Despite the protests, consumers were in for a rude awakening when the prices of essentials not only shot up even further but were also in short supply. Both local but especially imported milk powder prices saw a sharp price increase with the rupee devaluation after the Central Bank floated the currency last week. The float is seen as a move which will bring Sri Lanka closer to getting help from the International Monetary Fund for a debt restructuring and to boost currency reserves. Laugfs, which is one of two gas suppliers in the country, announced a record increase in the price of its gas cylinders and there is speculation that the Ceylon Electricity Board will increase tariffs by as much as 500 percent.
People continued to queue for domestic gas and fuel which were in short supply as the government struggled to pay for stocks which had been brought into the port by ships but which could not be cleared because of the dollar shortage. In the past week, three elderly people died after waiting in queues for fuel and kerosene. One social media post had an image of a woman who had fainted while she was waiting in a 2 kilometer long queue for diesel. A journalist tweeted that very soon, the queue of dead people will be longer than the queue for fuel and gas.
The United Kingdom and Canada have issued travel advisories warning travellers to be aware of the country’s current economic situation. The British travel advisory said that the economic situation is deteriorating in Sri Lanka with shortages of basic necessities such as medicines, fuel and food because of a shortage of hard currency to pay for imports. It went on to say that “there may be long queues at grocery stores, gas stations, and pharmacies. Local authorities may impose the rationing of electricity, resulting in power outages’.
Canada also advised its citizens to keep supplies of food, water and fuel in hand in case of lengthy disruptions and to make sure to have sufficient supply of medicines in hand as they may not be available and monitor local media for the latest developments.

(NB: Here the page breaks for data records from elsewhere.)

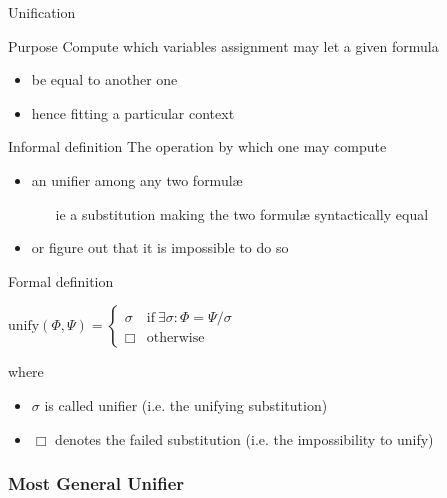 \documentclass[presentation]{beamer}\mode<presentation>{\usetheme{AMSBolognaFC}}
\begin{document}
\begin{frame}[allowframebreaks]{Unification}
    \begin{block}{Purpose}
        Compute which variables assignment may let a given formula
        \begin{itemize}
            \item be equal to another one
            \item hence fitting a particular context
        \end{itemize}
    \end{block}
    \begin{block}{Informal definition}
        The operation by which one may compute
        \begin{itemize}
            \item an \alert{unifier} among any two formul\ae{}
            \begin{itemize}
                \item[ie] a \alert{substitution} making the two formul\ae{} \alert{syntactically equal}
            \end{itemize}

            \item or figure out that it is impossible to do so
        \end{itemize}
    \end{block}
    \begin{alertblock}{Formal definition}
        \begin{center}
            $\text{unify}(\Phi, \Psi) = \begin{cases}
                \sigma & \text{if} ~ \exists \sigma : \Phi = \Psi / \sigma
                \\
                \Box & \text{otherwise}
            \end{cases}$
        \end{center}
        where
        \begin{itemize}
            \item \alert{$\sigma$} is called \alert{unifier} (i.e. the unifying substitution)
            \item \alert{$\Box$} denotes the \alert{failed} substitution (i.e. the impossibility to unify)
        \end{itemize}
    \end{alertblock}
\end{frame}

\subsubsection{Most General Unifier}
\end{document}
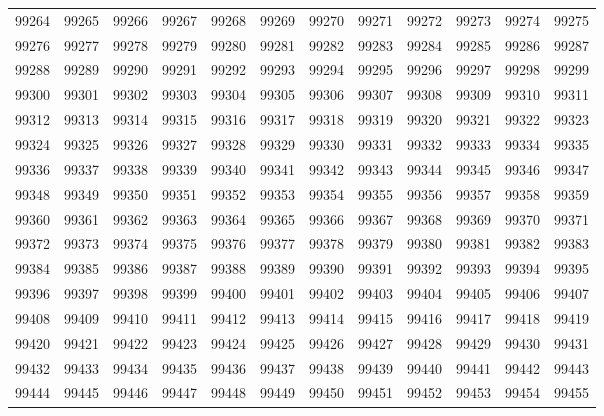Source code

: \begin{center}
\begin{longtable}{llllllllllll}
99264 &99265 &99266 &99267 &99268 &99269 &99270 &99271 &99272 &99273 &99274 &99275 \\
99276 &99277 &99278 &99279 &99280 &99281 &99282 &99283 &99284 &99285 &99286 &99287 \\
99288 &99289 &99290 &99291 &99292 &99293 &99294 &99295 &99296 &99297 &99298 &99299 \\
99300 &99301 &99302 &99303 &99304 &99305 &99306 &99307 &99308 &99309 &99310 &99311 \\
99312 &99313 &99314 &99315 &99316 &99317 &99318 &99319 &99320 &99321 &99322 &99323 \\
99324 &99325 &99326 &99327 &99328 &99329 &99330 &99331 &99332 &99333 &99334 &99335 \\
99336 &99337 &99338 &99339 &99340 &99341 &99342 &99343 &99344 &99345 &99346 &99347 \\
99348 &99349 &99350 &99351 &99352 &99353 &99354 &99355 &99356 &99357 &99358 &99359 \\
99360 &99361 &99362 &99363 &99364 &99365 &99366 &99367 &99368 &99369 &99370 &99371 \\
99372 &99373 &99374 &99375 &99376 &99377 &99378 &99379 &99380 &99381 &99382 &99383 \\
99384 &99385 &99386 &99387 &99388 &99389 &99390 &99391 &99392 &99393 &99394 &99395 \\
99396 &99397 &99398 &99399 &99400 &99401 &99402 &99403 &99404 &99405 &99406 &99407 \\
99408 &99409 &99410 &99411 &99412 &99413 &99414 &99415 &99416 &99417 &99418 &99419 \\
99420 &99421 &99422 &99423 &99424 &99425 &99426 &99427 &99428 &99429 &99430 &99431 \\
99432 &99433 &99434 &99435 &99436 &99437 &99438 &99439 &99440 &99441 &99442 &99443 \\
99444 &99445 &99446 &99447 &99448 &99449 &99450 &99451 &99452 &99453 &99454 &99455 \\
\end{longtable}
\end{center}
\clearpage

President Gotabaya Rajapaksa, who has been criticized for being insensitive to the needs of the people during the current crisis, started his address to the nation in the middle of the week with his claim that he is sensitive to the needs of the people. The president’s statement during his speech that the current crisis is not his making has been met with anger by the public. Rajapakse is an executive president who commands a two thirds majority in parliament and topped up his executive powers with the 20th Amendment. Although the government has been at pains to pin the crisis on the pandemic, critics point out that other countries in the region too went through the pandemic but their foreign exchange reserves have recorded a growth whereas Sri Lanka’s reserves have declined by 79 percent from 2019-2021. According to local think tank Verite Research, the percentage change in gross official reserves from the end of 2019 to the end of 2021 in Bangladesh was 41 percent, India 39 percent, Bhutan 35 percent, Pakistan 33 percent, Philippines 24 percent, Malaysia 13 percent, Indonesia 12 percent, Thailand 10 percent, Maldives five percent and Nepal four percent. Sweeping tax changes which were introduced in 2019 have deprived the country of about 600 billion rupees a year while also eroding the registered tax payer base by 33. 5 percent. The loss of migrant and foreign remittances from pegging the rupee to the dollar and keeping it artificially low was USD 1. 16bn in 2021.